The expected output is the data itself, duplicated in full.

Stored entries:

┄┄┄┄┄┄┄┄┄┄┄┄┄┄┄┄┄┄┄┄

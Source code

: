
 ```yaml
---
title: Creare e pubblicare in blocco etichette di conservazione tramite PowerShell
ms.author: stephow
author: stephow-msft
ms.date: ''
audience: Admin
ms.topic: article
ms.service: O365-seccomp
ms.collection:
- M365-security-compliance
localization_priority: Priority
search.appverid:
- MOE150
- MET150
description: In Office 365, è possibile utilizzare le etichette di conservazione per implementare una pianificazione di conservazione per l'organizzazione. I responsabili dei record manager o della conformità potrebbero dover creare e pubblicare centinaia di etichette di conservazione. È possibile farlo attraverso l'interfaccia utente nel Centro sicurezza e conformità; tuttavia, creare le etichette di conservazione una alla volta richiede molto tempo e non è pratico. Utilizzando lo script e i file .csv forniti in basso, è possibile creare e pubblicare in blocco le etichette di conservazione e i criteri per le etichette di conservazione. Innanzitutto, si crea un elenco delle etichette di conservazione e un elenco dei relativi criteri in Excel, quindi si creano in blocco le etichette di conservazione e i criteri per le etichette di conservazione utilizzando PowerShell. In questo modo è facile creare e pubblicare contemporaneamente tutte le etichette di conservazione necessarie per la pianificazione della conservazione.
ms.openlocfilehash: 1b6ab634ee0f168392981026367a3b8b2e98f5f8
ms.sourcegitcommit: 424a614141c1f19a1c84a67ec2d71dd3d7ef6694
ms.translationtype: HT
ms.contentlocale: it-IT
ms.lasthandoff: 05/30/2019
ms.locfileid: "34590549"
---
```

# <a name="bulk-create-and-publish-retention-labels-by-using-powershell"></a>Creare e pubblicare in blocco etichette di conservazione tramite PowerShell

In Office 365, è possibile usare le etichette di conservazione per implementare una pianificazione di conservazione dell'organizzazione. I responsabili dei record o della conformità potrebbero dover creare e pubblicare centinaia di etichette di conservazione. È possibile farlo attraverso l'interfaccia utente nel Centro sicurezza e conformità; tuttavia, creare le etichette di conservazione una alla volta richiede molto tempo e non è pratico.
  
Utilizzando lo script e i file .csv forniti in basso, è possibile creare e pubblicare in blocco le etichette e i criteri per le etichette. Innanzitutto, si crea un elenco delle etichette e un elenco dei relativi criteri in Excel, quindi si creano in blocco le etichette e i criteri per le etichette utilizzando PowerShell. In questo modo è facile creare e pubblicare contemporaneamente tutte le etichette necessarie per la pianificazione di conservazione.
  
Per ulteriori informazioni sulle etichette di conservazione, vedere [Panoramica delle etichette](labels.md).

┄┄┄┄┄┄┄┄┄┄┄┄┄┄┄┄┄┄┄┄

Answer space:
Source code

:
 ```yaml
---
title: Creare e pubblicare in blocco etichette di conservazione tramite PowerShell
ms.author: stephow
author: stephow-msft
ms.date: ''
audience: Admin
ms.topic: article
ms.service: O365-seccomp
ms.collection:
- M365-security-compliance
localization_priority: Priority
search.appverid:
- MOE150
- MET150
description: In Office 365, è possibile utilizzare le etichette di conservazione per implementare una pianificazione di conservazione per l'organizzazione. I responsabili dei record manager o della conformità potrebbero dover creare e pubblicare centinaia di etichette di conservazione. È possibile farlo attraverso l'interfaccia utente nel Centro sicurezza e conformità; tuttavia, creare le etichette di conservazione una alla volta richiede molto tempo e non è pratico. Utilizzando lo script e i file .csv forniti in basso, è possibile creare e pubblicare in blocco le etichette di conservazione e i criteri per le etichette di conservazione. Innanzitutto, si crea un elenco delle etichette di conservazione e un elenco dei relativi criteri in Excel, quindi si creano in blocco le etichette di conservazione e i criteri per le etichette di conservazione utilizzando PowerShell. In questo modo è facile creare e pubblicare contemporaneamente tutte le etichette di conservazione necessarie per la pianificazione della conservazione.
ms.openlocfilehash: 1b6ab634ee0f168392981026367a3b8b2e98f5f8
ms.sourcegitcommit: 424a614141c1f19a1c84a67ec2d71dd3d7ef6694
ms.translationtype: HT
ms.contentlocale: it-IT
ms.lasthandoff: 05/30/2019
ms.locfileid: "34590549"
---
```

# <a name="bulk-create-and-publish-retention-labels-by-using-powershell"></a>Creare e pubblicare in blocco etichette di conservazione tramite PowerShell

In Office 365, è possibile usare le etichette di conservazione per implementare una pianificazione di conservazione dell'organizzazione. I responsabili dei record o della conformità potrebbero dover creare e pubblicare centinaia di etichette di conservazione. È possibile farlo attraverso l'interfaccia utente nel Centro sicurezza e conformità; tuttavia, creare le etichette di conservazione una alla volta richiede molto tempo e non è pratico.
  
Utilizzando lo script e i file .csv forniti in basso, è possibile creare e pubblicare in blocco le etichette e i criteri per le etichette. Innanzitutto, si crea un elenco delle etichette e un elenco dei relativi criteri in Excel, quindi si creano in blocco le etichette e i criteri per le etichette utilizzando PowerShell. In questo modo è facile creare e pubblicare contemporaneamente tutte le etichette necessarie per la pianificazione di conservazione.
  
Per ulteriori informazioni sulle etichette di conservazione, vedere [Panoramica delle etichette](labels.md).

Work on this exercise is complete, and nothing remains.